Getting to Know the 2024 Fellows
Insights from the 2024 Ruth Lilly and Dorothy Sargent Rosenberg Fellows
Introduction
In the summer of 2024, Crystal Carrazco assisted the Poetry Foundation’s grants and awards team as an intern through the University of Chicago's Masters of Arts in Humanities Program (MAPH), which supports summer internships at institutions in the Chicago region.
Crystal interviewed the 2024 Ruth Lilly and Dorothy Sargent Rosenberg Fellows to capture their reflections on receiving the fellowship and provide insight into their lives, inspirations, and writing processes as young poets.
The condensed interviews that follow were conducted by Crystal Carrazco in August 2024.
Rob Macaisa Colgate
Rob Macaisa Colgate’s work focuses on disabled people. Colgate shares, “I’m doing it to espouse the joy of disabled living. My poetics are very much one of celebration, like ‘Oh my god, it’s actually so fabulous to be disabled, to be in the disability community, and have friends, family, and partners who uplift your disability as a core part of you.’”
Colgate earned an MFA in poetry and critical disability studies from the University of Texas at Austin. He didn’t have a robust disability community while there, so he began searching for fellowships that would take him to Toronto, Canada, a location that came up frequently in his disability studies.
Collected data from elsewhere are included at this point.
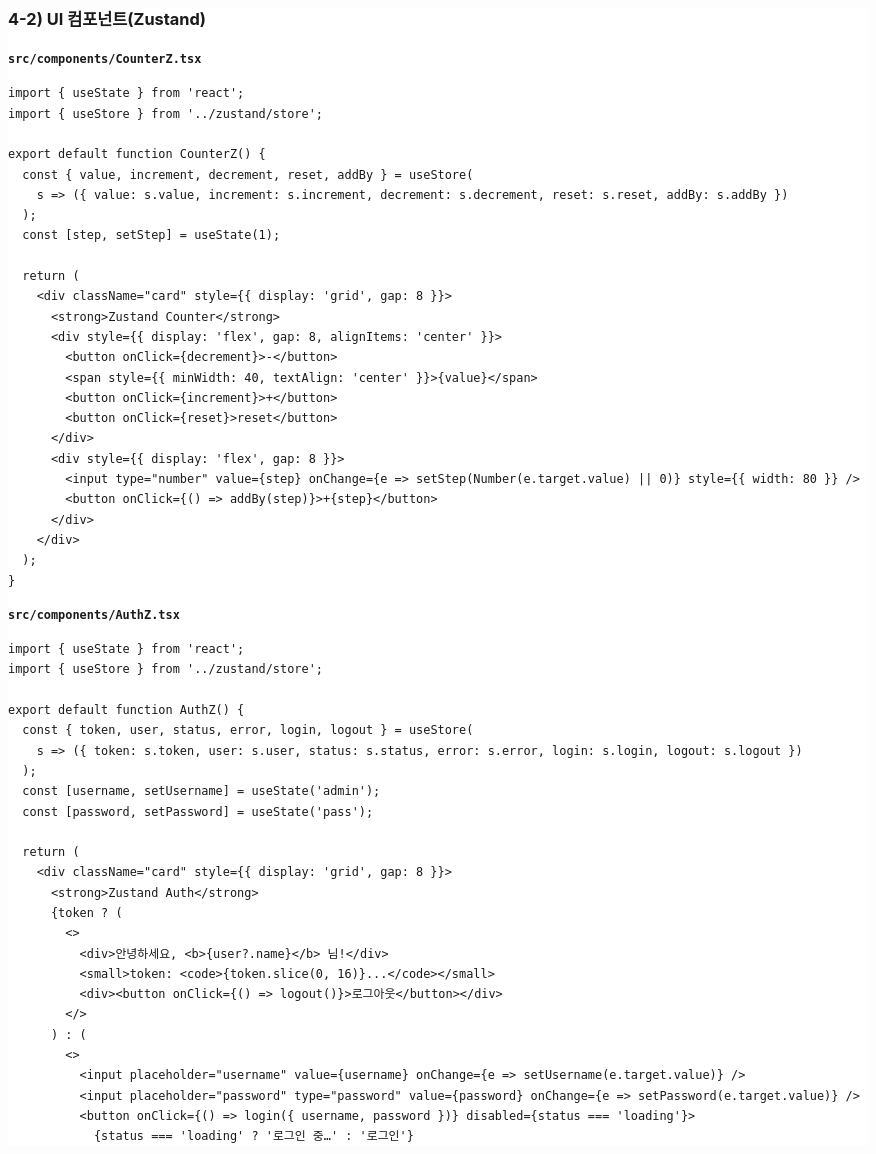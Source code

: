 ### 4-2) UI 컴포넌트(Zustand)

**`src/components/CounterZ.tsx`**

```tsx
import { useState } from 'react';
import { useStore } from '../zustand/store';

export default function CounterZ() {
  const { value, increment, decrement, reset, addBy } = useStore(
    s => ({ value: s.value, increment: s.increment, decrement: s.decrement, reset: s.reset, addBy: s.addBy })
  );
  const [step, setStep] = useState(1);

  return (
    <div className="card" style={{ display: 'grid', gap: 8 }}>
      <strong>Zustand Counter</strong>
      <div style={{ display: 'flex', gap: 8, alignItems: 'center' }}>
        <button onClick={decrement}>-</button>
        <span style={{ minWidth: 40, textAlign: 'center' }}>{value}</span>
        <button onClick={increment}>+</button>
        <button onClick={reset}>reset</button>
      </div>
      <div style={{ display: 'flex', gap: 8 }}>
        <input type="number" value={step} onChange={e => setStep(Number(e.target.value) || 0)} style={{ width: 80 }} />
        <button onClick={() => addBy(step)}>+{step}</button>
      </div>
    </div>
  );
}
```

**`src/components/AuthZ.tsx`**

```tsx
import { useState } from 'react';
import { useStore } from '../zustand/store';

export default function AuthZ() {
  const { token, user, status, error, login, logout } = useStore(
    s => ({ token: s.token, user: s.user, status: s.status, error: s.error, login: s.login, logout: s.logout })
  );
  const [username, setUsername] = useState('admin');
  const [password, setPassword] = useState('pass');

  return (
    <div className="card" style={{ display: 'grid', gap: 8 }}>
      <strong>Zustand Auth</strong>
      {token ? (
        <>
          <div>안녕하세요, <b>{user?.name}</b> 님!</div>
          <small>token: <code>{token.slice(0, 16)}...</code></small>
          <div><button onClick={() => logout()}>로그아웃</button></div>
        </>
      ) : (
        <>
          <input placeholder="username" value={username} onChange={e => setUsername(e.target.value)} />
          <input placeholder="password" type="password" value={password} onChange={e => setPassword(e.target.value)} />
          <button onClick={() => login({ username, password })} disabled={status === 'loading'}>
            {status === 'loading' ? '로그인 중…' : '로그인'}
```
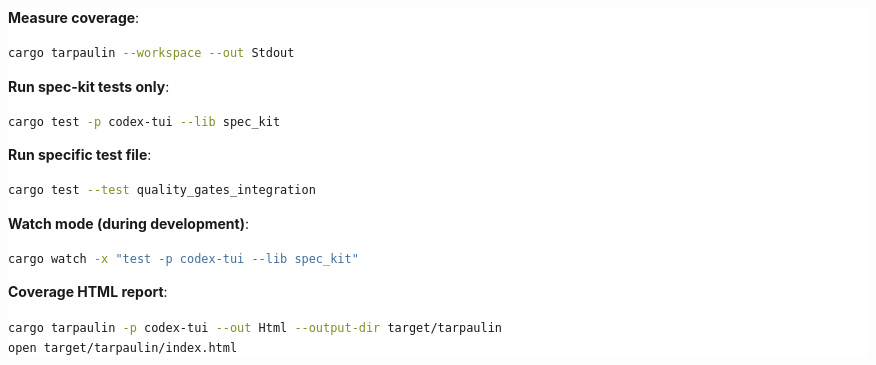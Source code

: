 **Measure coverage**:
```bash
cargo tarpaulin --workspace --out Stdout
```

**Run spec-kit tests only**:
```bash
cargo test -p codex-tui --lib spec_kit
```

**Run specific test file**:
```bash
cargo test --test quality_gates_integration
```

**Watch mode (during development)**:
```bash
cargo watch -x "test -p codex-tui --lib spec_kit"
```

**Coverage HTML report**:
```bash
cargo tarpaulin -p codex-tui --out Html --output-dir target/tarpaulin
open target/tarpaulin/index.html
```
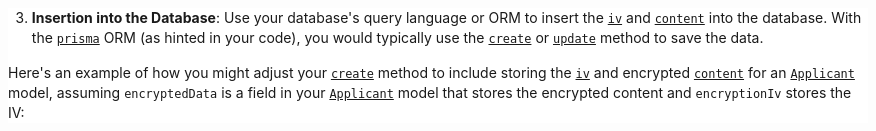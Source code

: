 3. **Insertion into the Database**: Use your database's query language or ORM to insert the [`iv`](command:_github.copilot.openSymbolFromReferences?%5B%7B%22%24mid%22%3A1%2C%22fsPath%22%3A%22%2FUsers%2Fjav%2Fworkspace%2FAI4Devs-lab-ides%2Fbackend%2Fsrc%2Fcommon%2Fmiddlewares%2Fcrypt.ts%22%2C%22external%22%3A%22file%3A%2F%2F%2FUsers%2Fjav%2Fworkspace%2FAI4Devs-lab-ides%2Fbackend%2Fsrc%2Fcommon%2Fmiddlewares%2Fcrypt.ts%22%2C%22path%22%3A%22%2FUsers%2Fjav%2Fworkspace%2FAI4Devs-lab-ides%2Fbackend%2Fsrc%2Fcommon%2Fmiddlewares%2Fcrypt.ts%22%2C%22scheme%22%3A%22file%22%7D%2C%7B%22line%22%3A9%2C%22character%22%3A0%7D%5D "backend/src/common/middlewares/crypt.ts") and [`content`](command:_github.copilot.openSymbolFromReferences?%5B%7B%22%24mid%22%3A1%2C%22fsPath%22%3A%22%2FUsers%2Fjav%2Fworkspace%2FAI4Devs-lab-ides%2Fbackend%2Fsrc%2Fcommon%2Fmiddlewares%2Fcrypt.ts%22%2C%22external%22%3A%22file%3A%2F%2F%2FUsers%2Fjav%2Fworkspace%2FAI4Devs-lab-ides%2Fbackend%2Fsrc%2Fcommon%2Fmiddlewares%2Fcrypt.ts%22%2C%22path%22%3A%22%2FUsers%2Fjav%2Fworkspace%2FAI4Devs-lab-ides%2Fbackend%2Fsrc%2Fcommon%2Fmiddlewares%2Fcrypt.ts%22%2C%22scheme%22%3A%22file%22%7D%2C%7B%22line%22%3A16%2C%22character%22%3A4%7D%5D "backend/src/common/middlewares/crypt.ts") into the database. With the [`prisma`](command:_github.copilot.openSymbolFromReferences?%5B%7B%22%24mid%22%3A1%2C%22fsPath%22%3A%22%2FUsers%2Fjav%2Fworkspace%2FAI4Devs-lab-ides%2Fbackend%2Fsrc%2Fcommon%2Fmiddlewares%2Fcrypt.ts%22%2C%22external%22%3A%22file%3A%2F%2F%2FUsers%2Fjav%2Fworkspace%2FAI4Devs-lab-ides%2Fbackend%2Fsrc%2Fcommon%2Fmiddlewares%2Fcrypt.ts%22%2C%22path%22%3A%22%2FUsers%2Fjav%2Fworkspace%2FAI4Devs-lab-ides%2Fbackend%2Fsrc%2Fcommon%2Fmiddlewares%2Fcrypt.ts%22%2C%22scheme%22%3A%22file%22%7D%2C%7B%22line%22%3A4%2C%22character%22%3A0%7D%5D "backend/src/common/middlewares/crypt.ts") ORM (as hinted in your code), you would typically use the [`create`](command:_github.copilot.openSymbolFromReferences?%5B%7B%22%24mid%22%3A1%2C%22fsPath%22%3A%22%2FUsers%2Fjav%2Fworkspace%2FAI4Devs-lab-ides%2Fbackend%2Fsrc%2Fcommon%2Fmiddlewares%2Fcrypt.ts%22%2C%22external%22%3A%22file%3A%2F%2F%2FUsers%2Fjav%2Fworkspace%2FAI4Devs-lab-ides%2Fbackend%2Fsrc%2Fcommon%2Fmiddlewares%2Fcrypt.ts%22%2C%22path%22%3A%22%2FUsers%2Fjav%2Fworkspace%2FAI4Devs-lab-ides%2Fbackend%2Fsrc%2Fcommon%2Fmiddlewares%2Fcrypt.ts%22%2C%22scheme%22%3A%22file%22%7D%2C%7B%22line%22%3A32%2C%22character%22%3A6%7D%5D "backend/src/common/middlewares/crypt.ts") or [`update`](command:_github.copilot.openSymbolFromReferences?%5B%7B%22%24mid%22%3A1%2C%22path%22%3A%22%2FUsers%2Fjav%2Fworkspace%2FAI4Devs-lab-ides%2Fbackend%2Fnode_modules%2F%40types%2Fnode%2Fcrypto.d.ts%22%2C%22scheme%22%3A%22file%22%7D%2C%7B%22line%22%3A920%2C%22character%22%3A8%7D%5D "backend/node_modules/@types/node/crypto.d.ts") method to save the data.

Here's an example of how you might adjust your [`create`](command:_github.copilot.openSymbolFromReferences?%5B%7B%22%24mid%22%3A1%2C%22fsPath%22%3A%22%2FUsers%2Fjav%2Fworkspace%2FAI4Devs-lab-ides%2Fbackend%2Fsrc%2Fcommon%2Fmiddlewares%2Fcrypt.ts%22%2C%22external%22%3A%22file%3A%2F%2F%2FUsers%2Fjav%2Fworkspace%2FAI4Devs-lab-ides%2Fbackend%2Fsrc%2Fcommon%2Fmiddlewares%2Fcrypt.ts%22%2C%22path%22%3A%22%2FUsers%2Fjav%2Fworkspace%2FAI4Devs-lab-ides%2Fbackend%2Fsrc%2Fcommon%2Fmiddlewares%2Fcrypt.ts%22%2C%22scheme%22%3A%22file%22%7D%2C%7B%22line%22%3A32%2C%22character%22%3A6%7D%5D "backend/src/common/middlewares/crypt.ts") method to include storing the [`iv`](command:_github.copilot.openSymbolFromReferences?%5B%7B%22%24mid%22%3A1%2C%22fsPath%22%3A%22%2FUsers%2Fjav%2Fworkspace%2FAI4Devs-lab-ides%2Fbackend%2Fsrc%2Fcommon%2Fmiddlewares%2Fcrypt.ts%22%2C%22external%22%3A%22file%3A%2F%2F%2FUsers%2Fjav%2Fworkspace%2FAI4Devs-lab-ides%2Fbackend%2Fsrc%2Fcommon%2Fmiddlewares%2Fcrypt.ts%22%2C%22path%22%3A%22%2FUsers%2Fjav%2Fworkspace%2FAI4Devs-lab-ides%2Fbackend%2Fsrc%2Fcommon%2Fmiddlewares%2Fcrypt.ts%22%2C%22scheme%22%3A%22file%22%7D%2C%7B%22line%22%3A9%2C%22character%22%3A0%7D%5D "backend/src/common/middlewares/crypt.ts") and encrypted [`content`](command:_github.copilot.openSymbolFromReferences?%5B%7B%22%24mid%22%3A1%2C%22fsPath%22%3A%22%2FUsers%2Fjav%2Fworkspace%2FAI4Devs-lab-ides%2Fbackend%2Fsrc%2Fcommon%2Fmiddlewares%2Fcrypt.ts%22%2C%22external%22%3A%22file%3A%2F%2F%2FUsers%2Fjav%2Fworkspace%2FAI4Devs-lab-ides%2Fbackend%2Fsrc%2Fcommon%2Fmiddlewares%2Fcrypt.ts%22%2C%22path%22%3A%22%2FUsers%2Fjav%2Fworkspace%2FAI4Devs-lab-ides%2Fbackend%2Fsrc%2Fcommon%2Fmiddlewares%2Fcrypt.ts%22%2C%22scheme%22%3A%22file%22%7D%2C%7B%22line%22%3A16%2C%22character%22%3A4%7D%5D "backend/src/common/middlewares/crypt.ts") for an [`Applicant`](command:_github.copilot.openSymbolFromReferences?%5B%7B%22%24mid%22%3A1%2C%22path%22%3A%22%2FUsers%2Fjav%2Fworkspace%2FAI4Devs-lab-ides%2Fbackend%2Fsrc%2Fdomain%2Fmodels%2FApplicant.ts%22%2C%22scheme%22%3A%22file%22%7D%2C%7B%22line%22%3A0%2C%22character%22%3A0%7D%5D "backend/src/domain/models/Applicant.ts") model, assuming `encryptedData` is a field in your [`Applicant`](command:_github.copilot.openSymbolFromReferences?%5B%7B%22%24mid%22%3A1%2C%22path%22%3A%22%2FUsers%2Fjav%2Fworkspace%2FAI4Devs-lab-ides%2Fbackend%2Fsrc%2Fdomain%2Fmodels%2FApplicant.ts%22%2C%22scheme%22%3A%22file%22%7D%2C%7B%22line%22%3A0%2C%22character%22%3A0%7D%5D "backend/src/domain/models/Applicant.ts") model that stores the encrypted content and `encryptionIv` stores the IV:
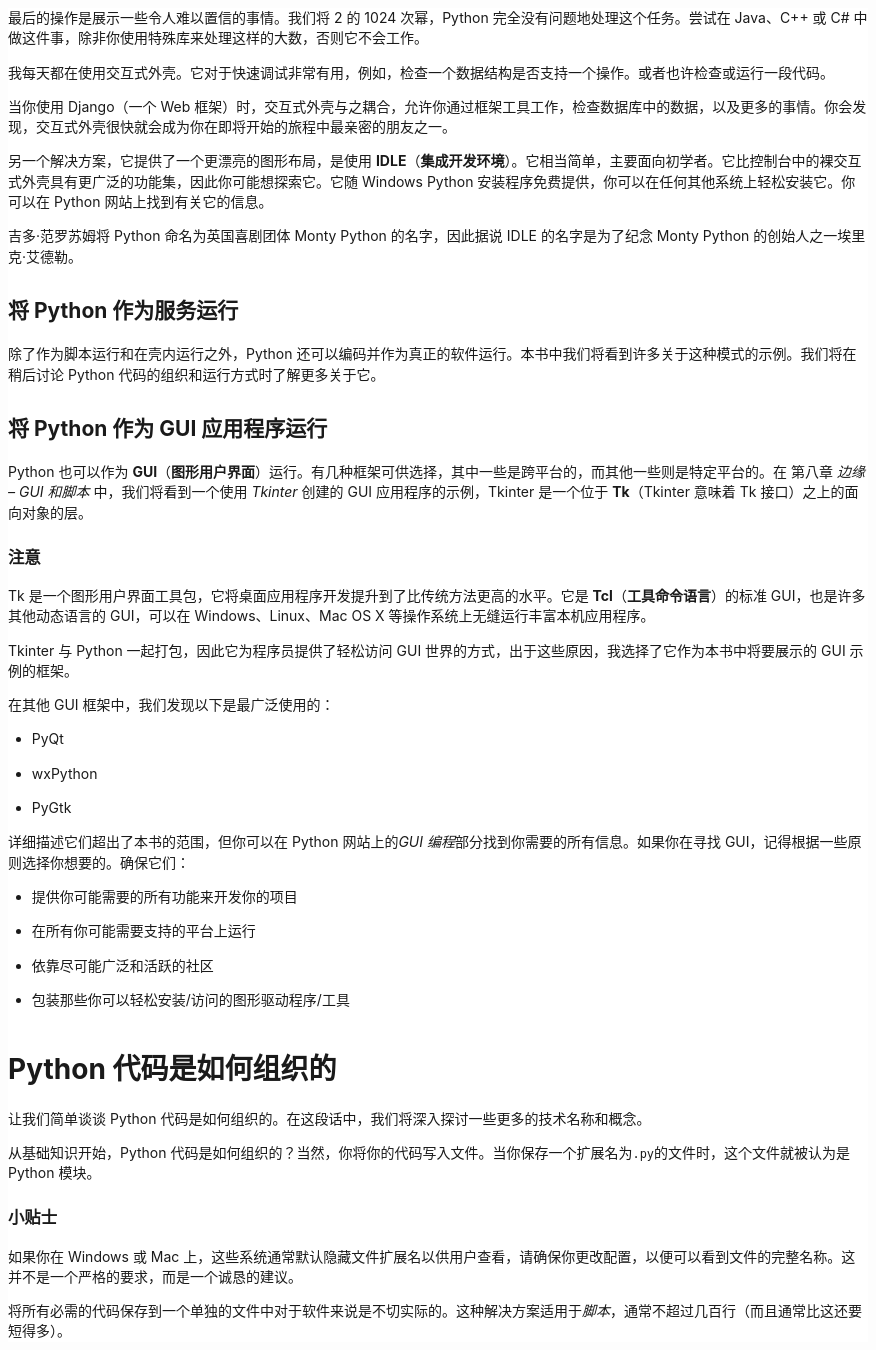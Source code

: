 最后的操作是展示一些令人难以置信的事情。我们将 2 的 1024 次幂，Python 完全没有问题地处理这个任务。尝试在 Java、C++ 或 C# 中做这件事，除非你使用特殊库来处理这样的大数，否则它不会工作。

我每天都在使用交互式外壳。它对于快速调试非常有用，例如，检查一个数据结构是否支持一个操作。或者也许检查或运行一段代码。

当你使用 Django（一个 Web 框架）时，交互式外壳与之耦合，允许你通过框架工具工作，检查数据库中的数据，以及更多的事情。你会发现，交互式外壳很快就会成为你在即将开始的旅程中最亲密的朋友之一。

另一个解决方案，它提供了一个更漂亮的图形布局，是使用 **IDLE**（**集成开发环境**）。它相当简单，主要面向初学者。它比控制台中的裸交互式外壳具有更广泛的功能集，因此你可能想探索它。它随 Windows Python 安装程序免费提供，你可以在任何其他系统上轻松安装它。你可以在 Python 网站上找到有关它的信息。

吉多·范罗苏姆将 Python 命名为英国喜剧团体 Monty Python 的名字，因此据说 IDLE 的名字是为了纪念 Monty Python 的创始人之一埃里克·艾德勒。

## 将 Python 作为服务运行

除了作为脚本运行和在壳内运行之外，Python 还可以编码并作为真正的软件运行。本书中我们将看到许多关于这种模式的示例。我们将在稍后讨论 Python 代码的组织和运行方式时了解更多关于它。

## 将 Python 作为 GUI 应用程序运行

Python 也可以作为 **GUI**（**图形用户界面**）运行。有几种框架可供选择，其中一些是跨平台的，而其他一些则是特定平台的。在 第八章 *边缘 – GUI 和脚本* 中，我们将看到一个使用 *Tkinter* 创建的 GUI 应用程序的示例，Tkinter 是一个位于 **Tk**（Tkinter 意味着 Tk 接口）之上的面向对象的层。

### 注意

Tk 是一个图形用户界面工具包，它将桌面应用程序开发提升到了比传统方法更高的水平。它是 **Tcl**（**工具命令语言**）的标准 GUI，也是许多其他动态语言的 GUI，可以在 Windows、Linux、Mac OS X 等操作系统上无缝运行丰富本机应用程序。

Tkinter 与 Python 一起打包，因此它为程序员提供了轻松访问 GUI 世界的方式，出于这些原因，我选择了它作为本书中将要展示的 GUI 示例的框架。

在其他 GUI 框架中，我们发现以下是最广泛使用的：

+   PyQt

+   wxPython

+   PyGtk

详细描述它们超出了本书的范围，但你可以在 Python 网站上的*GUI 编程*部分找到你需要的所有信息。如果你在寻找 GUI，记得根据一些原则选择你想要的。确保它们：

+   提供你可能需要的所有功能来开发你的项目

+   在所有你可能需要支持的平台上运行

+   依靠尽可能广泛和活跃的社区

+   包装那些你可以轻松安装/访问的图形驱动程序/工具

# Python 代码是如何组织的

让我们简单谈谈 Python 代码是如何组织的。在这段话中，我们将深入探讨一些更多的技术名称和概念。

从基础知识开始，Python 代码是如何组织的？当然，你将你的代码写入文件。当你保存一个扩展名为`.py`的文件时，这个文件就被认为是 Python 模块。

### 小贴士

如果你在 Windows 或 Mac 上，这些系统通常默认隐藏文件扩展名以供用户查看，请确保你更改配置，以便可以看到文件的完整名称。这并不是一个严格的要求，而是一个诚恳的建议。

将所有必需的代码保存到一个单独的文件中对于软件来说是不切实际的。这种解决方案适用于*脚本*，通常不超过几百行（而且通常比这还要短得多）。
While he has built a community in Toronto, in 2024 he relocated to Chicago, Illinois, where he has family.
“Poetry can create an understanding of whatever we’re writing about. Of disability. Of how to live disabled joyfully. And those are understandings we could not have gotten any other way but through the act of writing and reading a poem,” Colgate says.
Marissa Davis
Marissa Davis just moved to Paris, France, for graduate school. Originally from Kentucky, she had been living in Brooklyn, where she moved when she started her MFA at New York University. She is excited to be in a new location, and she looks forward to reading and writing more within and outside of her translation studies.
While in high school, Davis was selected to participate in Kentucky’s Governor’s School for the Arts for her creative writing. All three of her professors for the three-week program were Affrilachian Poets who assigned readings of poets she’d never encountered before and was unlikely to encounter in a traditional classroom setting. “This is where I got into contemporary poetry in a real way,” she says.
Davis’s craft continued growing from there, but she is slightly embarrassed that she published her first piece in a publication at her college anonymously. She now laughs about it and has advice for a younger version of herself and other young poets: “It’s okay to be vulnerable, and that vulnerability will be returned by others.”
Hermelinda Hernandez Monjaras
Hermelinda Hernandez Monjaras writes about her life in Fresno, California, where the people, landscape, and politics influence and shape her writing. “The poets in Fresno, they just push boundaries,” she says of her collaborators and community. “It’s almost as if we’re pushing each other, and they have always pushed me to be better,” Monjaras says. She also jokingly adds, “They don’t sugarcoat anything!”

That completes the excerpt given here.